§ Work to be completed: Your reply should reproduce all the data below exactly while excluding the pictures.

+++

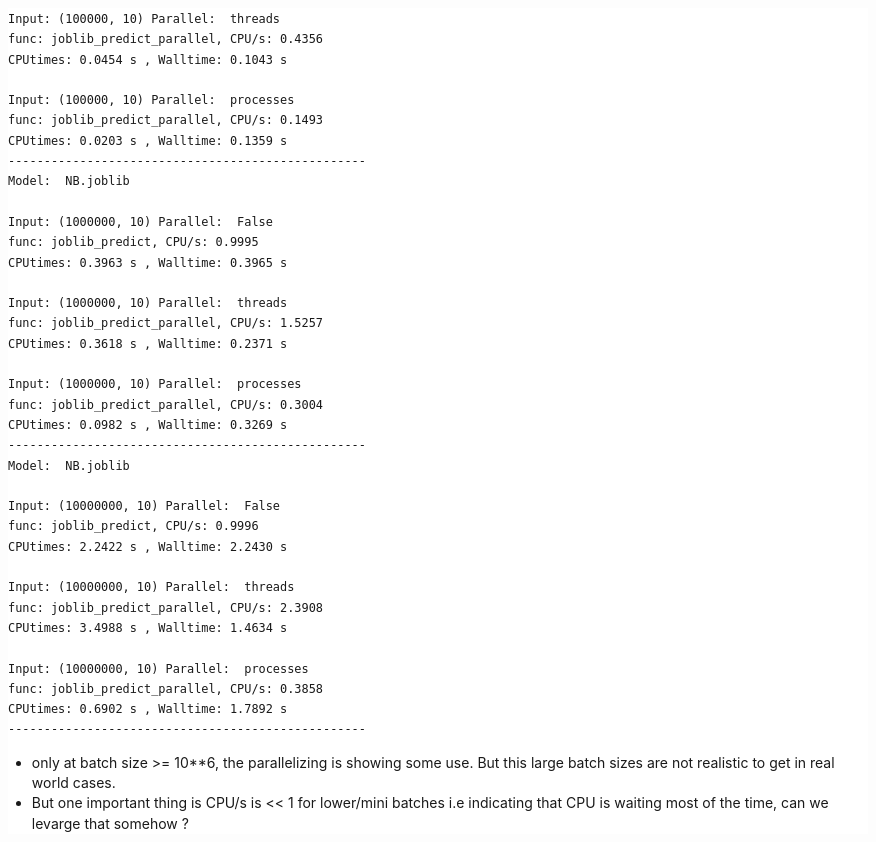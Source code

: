     Input: (100000, 10) Parallel:  threads
    func: joblib_predict_parallel, CPU/s: 0.4356
    CPUtimes: 0.0454 s , Walltime: 0.1043 s
    
    Input: (100000, 10) Parallel:  processes
    func: joblib_predict_parallel, CPU/s: 0.1493
    CPUtimes: 0.0203 s , Walltime: 0.1359 s
    --------------------------------------------------
    Model:  NB.joblib
    
    Input: (1000000, 10) Parallel:  False
    func: joblib_predict, CPU/s: 0.9995
    CPUtimes: 0.3963 s , Walltime: 0.3965 s
    
    Input: (1000000, 10) Parallel:  threads
    func: joblib_predict_parallel, CPU/s: 1.5257
    CPUtimes: 0.3618 s , Walltime: 0.2371 s
    
    Input: (1000000, 10) Parallel:  processes
    func: joblib_predict_parallel, CPU/s: 0.3004
    CPUtimes: 0.0982 s , Walltime: 0.3269 s
    --------------------------------------------------
    Model:  NB.joblib
    
    Input: (10000000, 10) Parallel:  False
    func: joblib_predict, CPU/s: 0.9996
    CPUtimes: 2.2422 s , Walltime: 2.2430 s
    
    Input: (10000000, 10) Parallel:  threads
    func: joblib_predict_parallel, CPU/s: 2.3908
    CPUtimes: 3.4988 s , Walltime: 1.4634 s
    
    Input: (10000000, 10) Parallel:  processes
    func: joblib_predict_parallel, CPU/s: 0.3858
    CPUtimes: 0.6902 s , Walltime: 1.7892 s
    --------------------------------------------------

</div>

</div>

<div class="cell markdown" data-papermill="{&quot;status&quot;:&quot;completed&quot;,&quot;exception&quot;:false,&quot;start_time&quot;:&quot;2021-02-14T21:13:35.115772&quot;,&quot;end_time&quot;:&quot;2021-02-14T21:13:35.176841&quot;,&quot;duration&quot;:6.1069e-2}" data-tags="[]">

  - only at batch size \>= 10\*\*6, the parallelizing is showing some
    use. But this large batch sizes are not realistic to get in real world cases.
  - But one important thing is CPU/s is \<\< 1 for lower/mini batches
    i.e indicating that CPU is waiting most of the time, can we levarge
    that somehow ?

</div>

<div class="cell code" data-execution_count="14" data-execution="{&quot;shell.execute_reply&quot;:&quot;2021-02-14T21:13:35.444701Z&quot;,&quot;iopub.execute_input&quot;:&quot;2021-02-14T21:13:35.305284Z&quot;,&quot;iopub.status.idle&quot;:&quot;2021-02-14T21:13:35.444185Z&quot;,&quot;iopub.status.busy&quot;:&quot;2021-02-14T21:13:35.304444Z&quot;}" data-papermill="{&quot;status&quot;:&quot;completed&quot;,&quot;exception&quot;:false,&quot;start_time&quot;:&quot;2021-02-14T21:13:35.238859&quot;,&quot;end_time&quot;:&quot;2021-02-14T21:13:35.444872&quot;,&quot;duration&quot;:0.206013}" data-tags="[]">
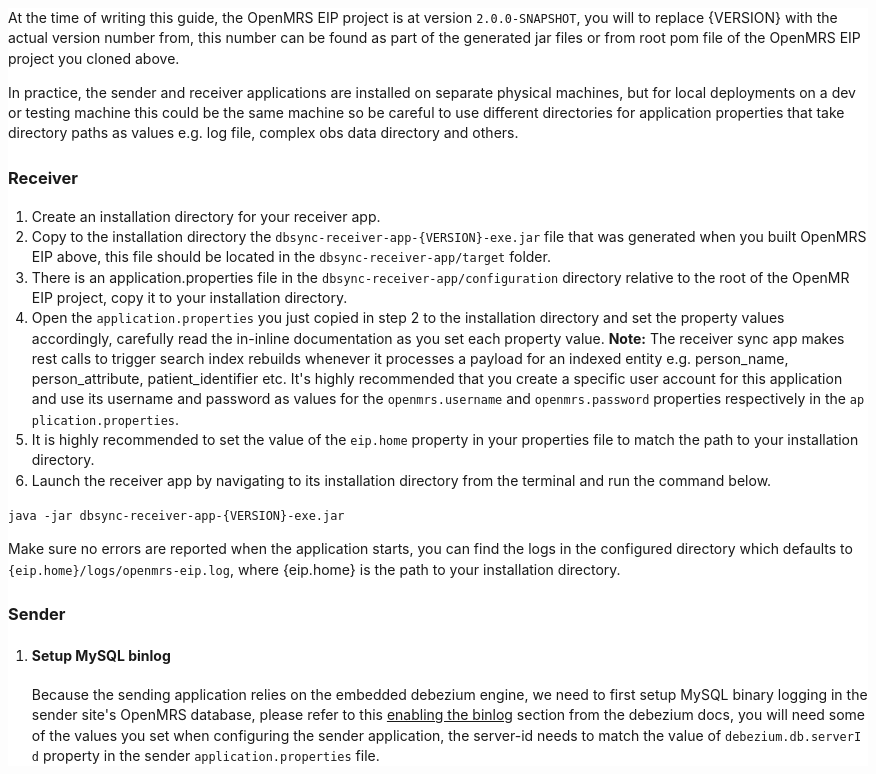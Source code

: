At the time of writing this guide, the OpenMRS EIP project is at version `2.0.0-SNAPSHOT`, you will to replace {VERSION}
with the actual version number from, this number can be found as part of the generated jar files or from root pom file
of the OpenMRS EIP project you cloned above.

In practice, the sender and receiver applications are installed on separate physical machines, but for local deployments
on a dev or testing machine this could be the same machine so be careful to use different directories for application
properties that take directory paths as values e.g. log file, complex obs data directory and others.

### Receiver
1. Create an installation directory for your receiver app.
2. Copy to the installation directory the `dbsync-receiver-app-{VERSION}-exe.jar` file that was generated when you built 
   OpenMRS EIP above, this file should be located in the `dbsync-receiver-app/target` folder.
3. There is an application.properties file in the `dbsync-receiver-app/configuration` directory relative to the root of
   the OpenMR EIP project, copy it to your installation directory.
4. Open the `application.properties` you just copied in step 2 to the installation directory and set the property values
   accordingly, carefully read the in-inline documentation as you set each property value.
   **Note:** The receiver sync app makes rest calls to trigger search index rebuilds whenever it processes a payload for
   an indexed entity e.g. person_name, person_attribute, patient_identifier etc. It's highly recommended that you create
   a specific user account for this application and use its username and password as values for the `openmrs.username`
   and `openmrs.password` properties respectively in the `application.properties`.
5. It is highly recommended to set the value of the `eip.home` property in your properties file to match the path to your
   installation directory.
6. Launch the receiver app by navigating to its installation directory from the terminal and run the command below.
```shell
java -jar dbsync-receiver-app-{VERSION}-exe.jar
```
Make sure no errors are reported when the application starts, you can find the logs in the configured directory which
defaults to `{eip.home}/logs/openmrs-eip.log`, where {eip.home} is the path to your installation directory.

### Sender

1. #### Setup MySQL binlog
   Because the sending application relies on the embedded debezium engine, we need to first setup MySQL binary logging in
   the sender site's OpenMRS database, please refer to this [enabling the binlog](https://debezium.io/documentation/reference/connectors/mysql.html#enable-mysql-binlog)
   section from the debezium docs, you will need some of the values you set when configuring the sender application,
   the server-id needs to match the value of `debezium.db.serverId` property in the sender `application.properties` file.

+++

§ Written reply:
Source code

:     Input: (100000, 10) Parallel:  threads
    func: joblib_predict_parallel, CPU/s: 0.4356
    CPUtimes: 0.0454 s , Walltime: 0.1043 s
    
    Input: (100000, 10) Parallel:  processes
    func: joblib_predict_parallel, CPU/s: 0.1493
    CPUtimes: 0.0203 s , Walltime: 0.1359 s
    --------------------------------------------------
    Model:  NB.joblib
    
    Input: (1000000, 10) Parallel:  False
    func: joblib_predict, CPU/s: 0.9995
    CPUtimes: 0.3963 s , Walltime: 0.3965 s
    
    Input: (1000000, 10) Parallel:  threads
    func: joblib_predict_parallel, CPU/s: 1.5257
    CPUtimes: 0.3618 s , Walltime: 0.2371 s
    
    Input: (1000000, 10) Parallel:  processes
    func: joblib_predict_parallel, CPU/s: 0.3004
    CPUtimes: 0.0982 s , Walltime: 0.3269 s
    --------------------------------------------------
    Model:  NB.joblib
    
    Input: (10000000, 10) Parallel:  False
    func: joblib_predict, CPU/s: 0.9996
    CPUtimes: 2.2422 s , Walltime: 2.2430 s
    
    Input: (10000000, 10) Parallel:  threads
    func: joblib_predict_parallel, CPU/s: 2.3908
    CPUtimes: 3.4988 s , Walltime: 1.4634 s
    
    Input: (10000000, 10) Parallel:  processes
    func: joblib_predict_parallel, CPU/s: 0.3858
    CPUtimes: 0.6902 s , Walltime: 1.7892 s
    --------------------------------------------------

</div>

</div>

<div class="cell markdown" data-papermill="{&quot;status&quot;:&quot;completed&quot;,&quot;exception&quot;:false,&quot;start_time&quot;:&quot;2021-02-14T21:13:35.115772&quot;,&quot;end_time&quot;:&quot;2021-02-14T21:13:35.176841&quot;,&quot;duration&quot;:6.1069e-2}" data-tags="[]">

  - only at batch size \>= 10\*\*6, the parallelizing is showing some
    use. But this large batch sizes are not realistic to get in real world cases.
  - But one important thing is CPU/s is \<\< 1 for lower/mini batches
    i.e indicating that CPU is waiting most of the time, can we levarge
    that somehow ?

</div>

<div class="cell code" data-execution_count="14" data-execution="{&quot;shell.execute_reply&quot;:&quot;2021-02-14T21:13:35.444701Z&quot;,&quot;iopub.execute_input&quot;:&quot;2021-02-14T21:13:35.305284Z&quot;,&quot;iopub.status.idle&quot;:&quot;2021-02-14T21:13:35.444185Z&quot;,&quot;iopub.status.busy&quot;:&quot;2021-02-14T21:13:35.304444Z&quot;}" data-papermill="{&quot;status&quot;:&quot;completed&quot;,&quot;exception&quot;:false,&quot;start_time&quot;:&quot;2021-02-14T21:13:35.238859&quot;,&quot;end_time&quot;:&quot;2021-02-14T21:13:35.444872&quot;,&quot;duration&quot;:0.206013}" data-tags="[]">
Source code

:At the time of writing this guide, the OpenMRS EIP project is at version `2.0.0-SNAPSHOT`, you will to replace {VERSION}
with the actual version number from, this number can be found as part of the generated jar files or from root pom file
of the OpenMRS EIP project you cloned above.

In practice, the sender and receiver applications are installed on separate physical machines, but for local deployments
on a dev or testing machine this could be the same machine so be careful to use different directories for application
properties that take directory paths as values e.g. log file, complex obs data directory and others.

### Receiver
1. Create an installation directory for your receiver app.
2. Copy to the installation directory the `dbsync-receiver-app-{VERSION}-exe.jar` file that was generated when you built 
   OpenMRS EIP above, this file should be located in the `dbsync-receiver-app/target` folder.
3. There is an application.properties file in the `dbsync-receiver-app/configuration` directory relative to the root of
   the OpenMR EIP project, copy it to your installation directory.
4. Open the `application.properties` you just copied in step 2 to the installation directory and set the property values
   accordingly, carefully read the in-inline documentation as you set each property value.
   **Note:** The receiver sync app makes rest calls to trigger search index rebuilds whenever it processes a payload for
   an indexed entity e.g. person_name, person_attribute, patient_identifier etc. It's highly recommended that you create
   a specific user account for this application and use its username and password as values for the `openmrs.username`
   and `openmrs.password` properties respectively in the `application.properties`.
5. It is highly recommended to set the value of the `eip.home` property in your properties file to match the path to your
   installation directory.
6. Launch the receiver app by navigating to its installation directory from the terminal and run the command below.
```shell
java -jar dbsync-receiver-app-{VERSION}-exe.jar
```
Make sure no errors are reported when the application starts, you can find the logs in the configured directory which
defaults to `{eip.home}/logs/openmrs-eip.log`, where {eip.home} is the path to your installation directory.

### Sender

1. #### Setup MySQL binlog
   Because the sending application relies on the embedded debezium engine, we need to first setup MySQL binary logging in
   the sender site's OpenMRS database, please refer to this [enabling the binlog](https://debezium.io/documentation/reference/connectors/mysql.html#enable-mysql-binlog)
   section from the debezium docs, you will need some of the values you set when configuring the sender application,
   the server-id needs to match the value of `debezium.db.serverId` property in the sender `application.properties` file.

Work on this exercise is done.